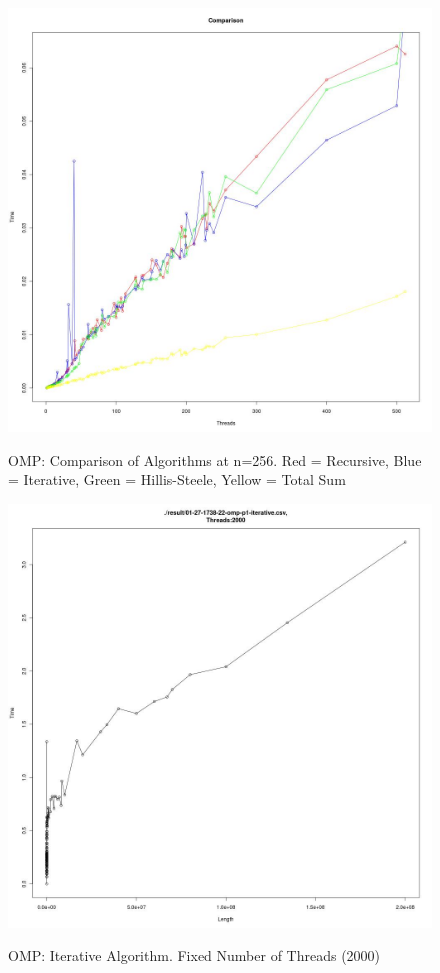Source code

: \documentclass[12pt]{article}
\begin{document}
\begin{figure}[H]
\centering
\caption{OMP: Comparison of Algorithms at n=256. Red = Recursive, Blue = Iterative, 
Green = Hillis-Steele, Yellow = Total Sum}

\includegraphics[scale=0.4]{candidate-graphs/omp_p1_compare_256.jpg}
\label{omp_p1_256}
\end{figure}

\begin{figure}[H]
\centering
\caption{OMP: Iterative Algorithm. Fixed Number of Threads (2000)}

\includegraphics[scale=0.4]{candidate-graphs/omp_p1_iterative_length_2000.jpg}
\label{omp_p1_iterative}
\end{figure}
\end{document}
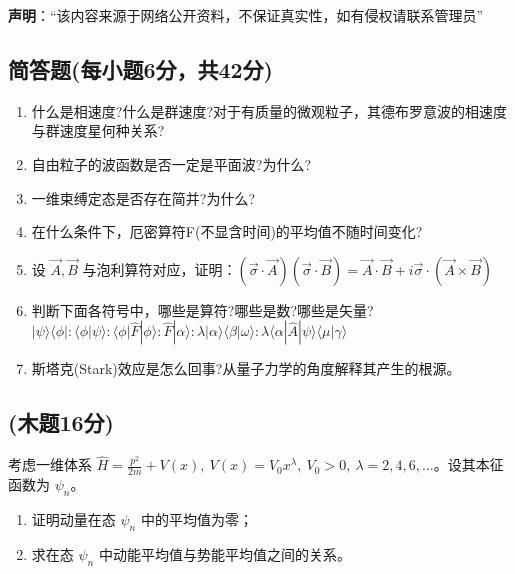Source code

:
\textbf{声明}：“该内容来源于网络公开资料，不保证真实性，如有侵权请联系管理员”

\subsection{简答题(每小题6分，共42分)}
\begin{enumerate}
\item 什么是相速度?什么是群速度?对于有质量的微观粒子，其德布罗意波的相速度与群速度星何种关系?
\item 自由粒子的波函数是否一定是平面波?为什么?
\item 一维束缚定态是否存在简并?为什么?
\item 在什么条件下，厄密算符F(不显含时间)的平均值不随时间变化?
\item 设 $\vec{A}, \vec{B}$ 与泡利算符对应，证明：$\left( \vec{\sigma} \cdot \vec{A} \right) \left( \vec{\sigma} \cdot \vec{B} \right) = \vec{A} \cdot \vec{B} + i \vec{\sigma} \cdot \left( \vec{A} \times \vec{B} \right)$
\item 判断下面各符号中，哪些是算符?哪些是数?哪些是矢量?
$|\psi\rangle\langle\phi| : \langle\phi|\psi\rangle : \langle\phi|\hat{F}|\phi\rangle : \hat{F}|\alpha\rangle : \lambda |\alpha\rangle\langle\beta|\omega\rangle : \lambda \langle\alpha|\hat{A}|\psi\rangle\langle\mu|\gamma\rangle$
\item 斯塔克(Stark)效应是怎么回事?从量子力学的角度解释其产生的根源。
\end{enumerate}
\subsection{(木题16分)}
考虑一维体系 $\hat H = \frac{p^2}{2m} + V(x),\ V(x) = V_0 x^\lambda,\ V_0 > 0,\ \lambda = 2, 4, 6, \ldots$。设其本征函数为 $\psi_n$。
\begin{enumerate}
\item 证明动量在态 $\psi_n$ 中的平均值为零；
\item 求在态 $\psi_n$ 中动能平均值与势能平均值之间的关系。
\end{enumerate}
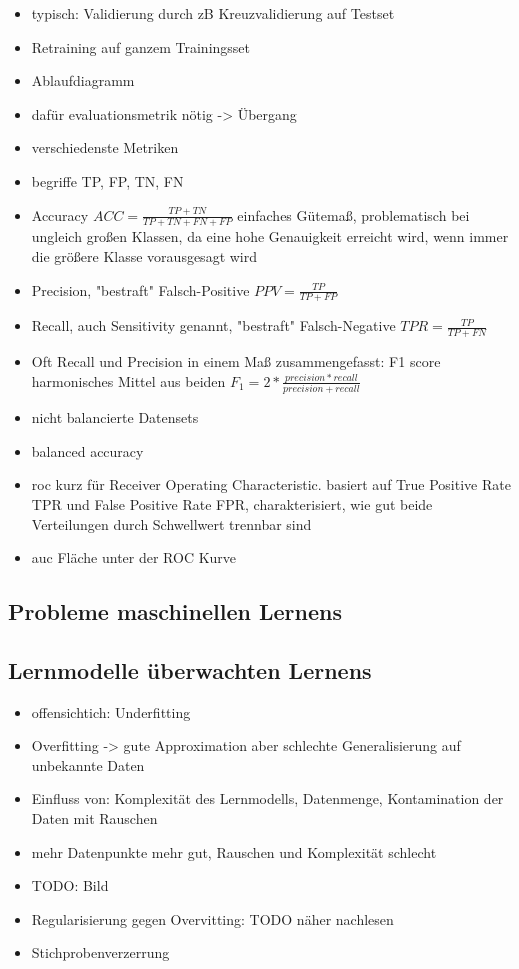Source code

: \begin{itemize}
		\item typisch: Validierung durch zB Kreuzvalidierung auf Testset
		\item Retraining auf ganzem Trainingsset
		\item Ablaufdiagramm
		\item dafür evaluationsmetrik nötig -> Übergang
		\item verschiedenste Metriken
		\item begriffe TP, FP, TN, FN
		\item Accuracy $ACC = \frac{TP + TN}{TP + TN + FN + FP}$ einfaches Gütemaß, problematisch bei ungleich großen Klassen, da eine hohe Genauigkeit erreicht wird, wenn immer die größere Klasse vorausgesagt wird
		\item Precision, "bestraft" Falsch-Positive $PPV = \frac{TP}{TP + FP}$
		\item Recall, auch Sensitivity genannt, "bestraft" Falsch-Negative $TPR = \frac{TP}{TP + FN}$
		\item Oft Recall und Precision in einem Maß zusammengefasst: F1 score harmonisches Mittel aus beiden $F_1 = 2 * \frac{precision * recall}{precision + recall}$
		\item nicht balancierte Datensets
		\item balanced accuracy
		\item roc kurz für Receiver Operating Characteristic. basiert auf True Positive Rate TPR und False Positive Rate FPR, charakterisiert, wie gut beide Verteilungen durch Schwellwert trennbar sind
		\item auc Fläche unter der ROC Kurve
	\end{itemize}
	
	\subsection{Probleme maschinellen Lernens}
	
	\subsection{Lernmodelle überwachten Lernens}
		
		\begin{itemize}
			\item offensichtich: Underfitting
			\item Overfitting -> gute Approximation aber schlechte Generalisierung auf unbekannte Daten
			\item Einfluss von: Komplexität des Lernmodells, Datenmenge, Kontamination der Daten mit Rauschen
			\item mehr Datenpunkte mehr gut, Rauschen und Komplexität schlecht
			\item TODO: Bild
			\item Regularisierung gegen Overvitting: TODO näher nachlesen
			\item Stichprobenverzerrung
		\end{itemize}
	
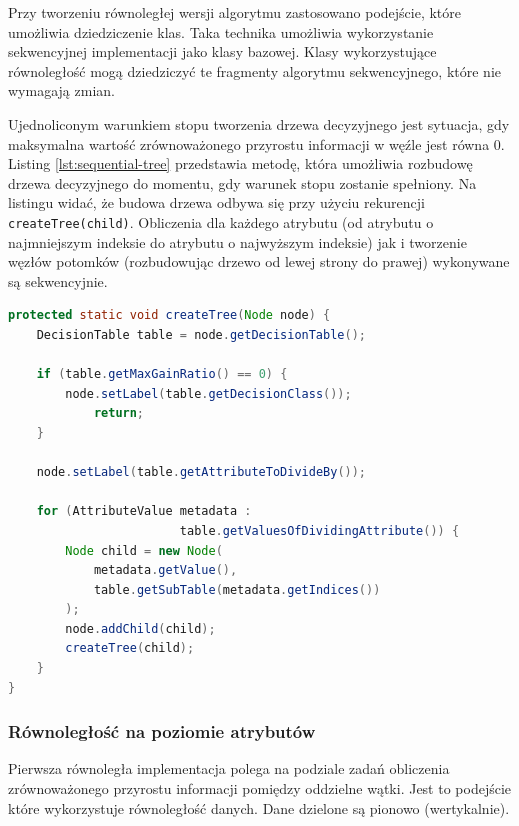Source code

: \documentclass[12pt]{article}
\begin{document}
Przy tworzeniu równoległej wersji algorytmu zastosowano podejście, które umożliwia dziedziczenie klas. Taka technika umożliwia wykorzystanie
sekwencyjnej implementacji jako klasy bazowej. Klasy wykorzystujące równoległość mogą dziedziczyć te fragmenty algorytmu sekwencyjnego,
które nie wymagają zmian.

Ujednoliconym warunkiem stopu tworzenia drzewa decyzyjnego jest sytuacja, gdy maksymalna wartość zrównoważonego
przyrostu informacji w węźle jest równa 0. Listing \ref{lst:sequential-tree} przedstawia metodę, która
umożliwia rozbudowę drzewa decyzyjnego do momentu, gdy warunek stopu zostanie spełniony. Na listingu widać, że budowa
drzewa odbywa się przy użyciu rekurencji \verb|createTree(child)|.
Obliczenia dla każdego atrybutu (od atrybutu o najmniejszym indeksie do atrybutu o najwyższym indeksie) jak i tworzenie węzłów potomków
(rozbudowując drzewo od lewej strony do prawej) wykonywane są sekwencyjnie. 

\begin{lstlisting}[language=java, caption=Rekurencyjne tworzenie drzewa decyzyjnego,frame=single,label={lst:sequential-tree}]
protected static void createTree(Node node) {
    DecisionTable table = node.getDecisionTable();

    if (table.getMaxGainRatio() == 0) {
        node.setLabel(table.getDecisionClass());
            return;
    }

    node.setLabel(table.getAttributeToDivideBy());

    for (AttributeValue metadata :
                        table.getValuesOfDividingAttribute()) {
        Node child = new Node(
            metadata.getValue(),
            table.getSubTable(metadata.getIndices())
        );
        node.addChild(child);
        createTree(child);
    }
}
\end{lstlisting}

\subsubsection{Równoległość na poziomie atrybutów}

Pierwsza równoległa implementacja polega na podziale zadań obliczenia zrównoważonego przyrostu informacji pomiędzy oddzielne wątki.
Jest to podejście które wykorzystuje równoległość danych. Dane dzielone są pionowo (wertykalnie).
\end{document}
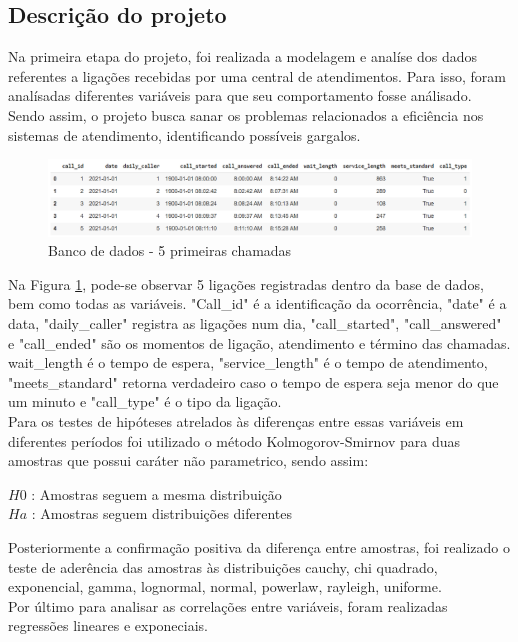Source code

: \subsection{Descrição do projeto}
Na primeira etapa do projeto, foi realizada a modelagem e analíse dos dados referentes a ligações recebidas por uma central de atendimentos. Para isso, foram analísadas diferentes variáveis para que seu comportamento fosse análisado. Sendo assim, o projeto busca sanar os problemas relacionados a eficiência nos sistemas de atendimento, identificando possíveis gargalos.\\
\begin{figure}[H]
    \includegraphics[scale= 0.6]{introducao/imgintro.png}
    \caption{Banco de dados - 5 primeiras chamadas}
    \label{fig: bd_img}
\end{figure}
Na Figura \ref*{fig: bd_img}, pode-se observar 5 ligações registradas dentro da base de dados, bem como todas as variáveis. "Call\_id" é a identificação da ocorrência, "date" é a data, "daily\_caller" registra as ligações num dia, "call\_started", "call\_answered" e "call\_ended" são os momentos de ligação, atendimento e término das chamadas. 
wait\_length é o tempo de espera,  "service\_length" é o tempo de atendimento, "meets\_standard" retorna verdadeiro caso o tempo de espera seja menor do que um minuto e "call\_type" é o tipo da ligação.\\
Para os testes de hipóteses atrelados às diferenças entre essas variáveis em diferentes períodos foi utilizado o método Kolmogorov-Smirnov para duas amostras que possui caráter não parametrico, sendo assim:\\
\begin{center}
$H{0}$ : Amostras seguem a mesma distribuição\\
$H{a}$ : Amostras seguem distribuições diferentes
\end{center}
Posteriormente a confirmação positiva da diferença entre amostras, foi realizado o teste de aderência das amostras às distribuições cauchy, chi quadrado, exponencial, gamma, lognormal, normal, powerlaw, rayleigh, uniforme.\\
Por último para analisar as correlações entre variáveis, foram realizadas regressões lineares e exponeciais.\\

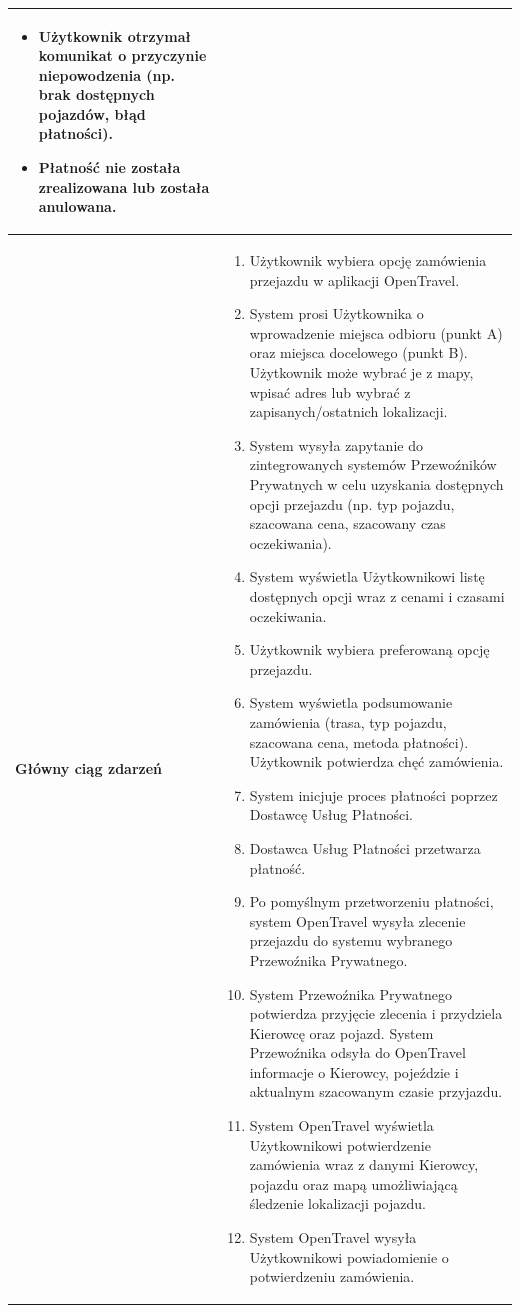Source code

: \documentclass[a4paper,12pt]{article}
\begin{document}
\begin{longtable}{|p{\pierwszakolumnaszerokoscPUTPTZamow}|p{\drugakolumnaszerokoscPUTPTZamow}|}
\begin{itemize}
            \item Użytkownik otrzymał komunikat o przyczynie niepowodzenia (np. brak dostępnych pojazdów, błąd płatności).
            \item Płatność nie została zrealizowana lub została anulowana.
        \end{itemize} \\
    \hline
    \textbf{Główny ciąg zdarzeń} &
        \begin{enumerate} \itemsep0pt \parskip0pt \parsep0pt
            \item Użytkownik wybiera opcję zamówienia przejazdu w aplikacji OpenTravel.
            \item System prosi Użytkownika o wprowadzenie miejsca odbioru (punkt A) oraz miejsca docelowego (punkt B). Użytkownik może wybrać je z mapy, wpisać adres lub wybrać z zapisanych/ostatnich lokalizacji.
            \item System wysyła zapytanie do zintegrowanych systemów Przewoźników Prywatnych w celu uzyskania dostępnych opcji przejazdu (np. typ pojazdu, szacowana cena, szacowany czas oczekiwania).
            \item System wyświetla Użytkownikowi listę dostępnych opcji wraz z cenami i czasami oczekiwania.
            \item Użytkownik wybiera preferowaną opcję przejazdu.
            \item System wyświetla podsumowanie zamówienia (trasa, typ pojazdu, szacowana cena, metoda płatności). Użytkownik potwierdza chęć zamówienia.
            \item System inicjuje proces płatności poprzez Dostawcę Usług Płatności.
            \item Dostawca Usług Płatności przetwarza płatność.
            \item Po pomyślnym przetworzeniu płatności, system OpenTravel wysyła zlecenie przejazdu do systemu wybranego Przewoźnika Prywatnego.
            \item System Przewoźnika Prywatnego potwierdza przyjęcie zlecenia i przydziela Kierowcę oraz pojazd. System Przewoźnika odsyła do OpenTravel informacje o Kierowcy, pojeździe i aktualnym szacowanym czasie przyjazdu.
            \item System OpenTravel wyświetla Użytkownikowi potwierdzenie zamówienia wraz z danymi Kierowcy, pojazdu oraz mapą umożliwiającą śledzenie lokalizacji pojazdu.
            \item System OpenTravel wysyła Użytkownikowi powiadomienie o potwierdzeniu zamówienia.

\end{enumerate}
\end{longtable}
\end{document}
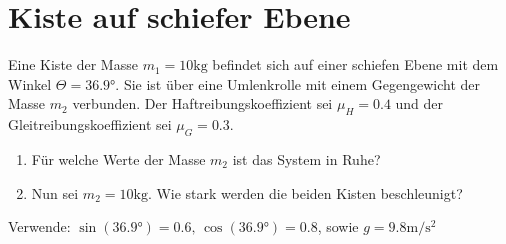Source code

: \section{Kiste auf schiefer Ebene}
Eine Kiste der Masse $m_1 = 10 \si{\kilo\gram}$ befindet sich auf einer schiefen Ebene mit dem Winkel $\Theta = 36.9\si{\degree}$.
Sie ist über eine Umlenkrolle mit einem Gegengewicht der Masse $m_2$ verbunden. Der Haftreibungskoeffizient sei $\mu_H = 0.4$ und
der Gleitreibungskoeffizient sei $\mu_G = 0.3$.
  \begin{enumerate}[label=\roman*]
    \item Für welche Werte der Masse $m_2$ ist das System in Ruhe?
    \item Nun sei $m_2 = 10\si{\kilo\gram}$. Wie stark werden die beiden Kisten beschleunigt?
  \end{enumerate}
Verwende: $\sin\left(36.9\si{\degree}\right) = 0.6,\, \cos\left(36.9\si{\degree}\right) = 0.8$, sowie $g = 9.8 \si{\meter \per \second^2}$

\newpage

■ ■ ■ ■

◆ **What needs to be done**:
How many of the lines above include the string "Precision"? Only the number should be written.

◆ **Finished task**:
2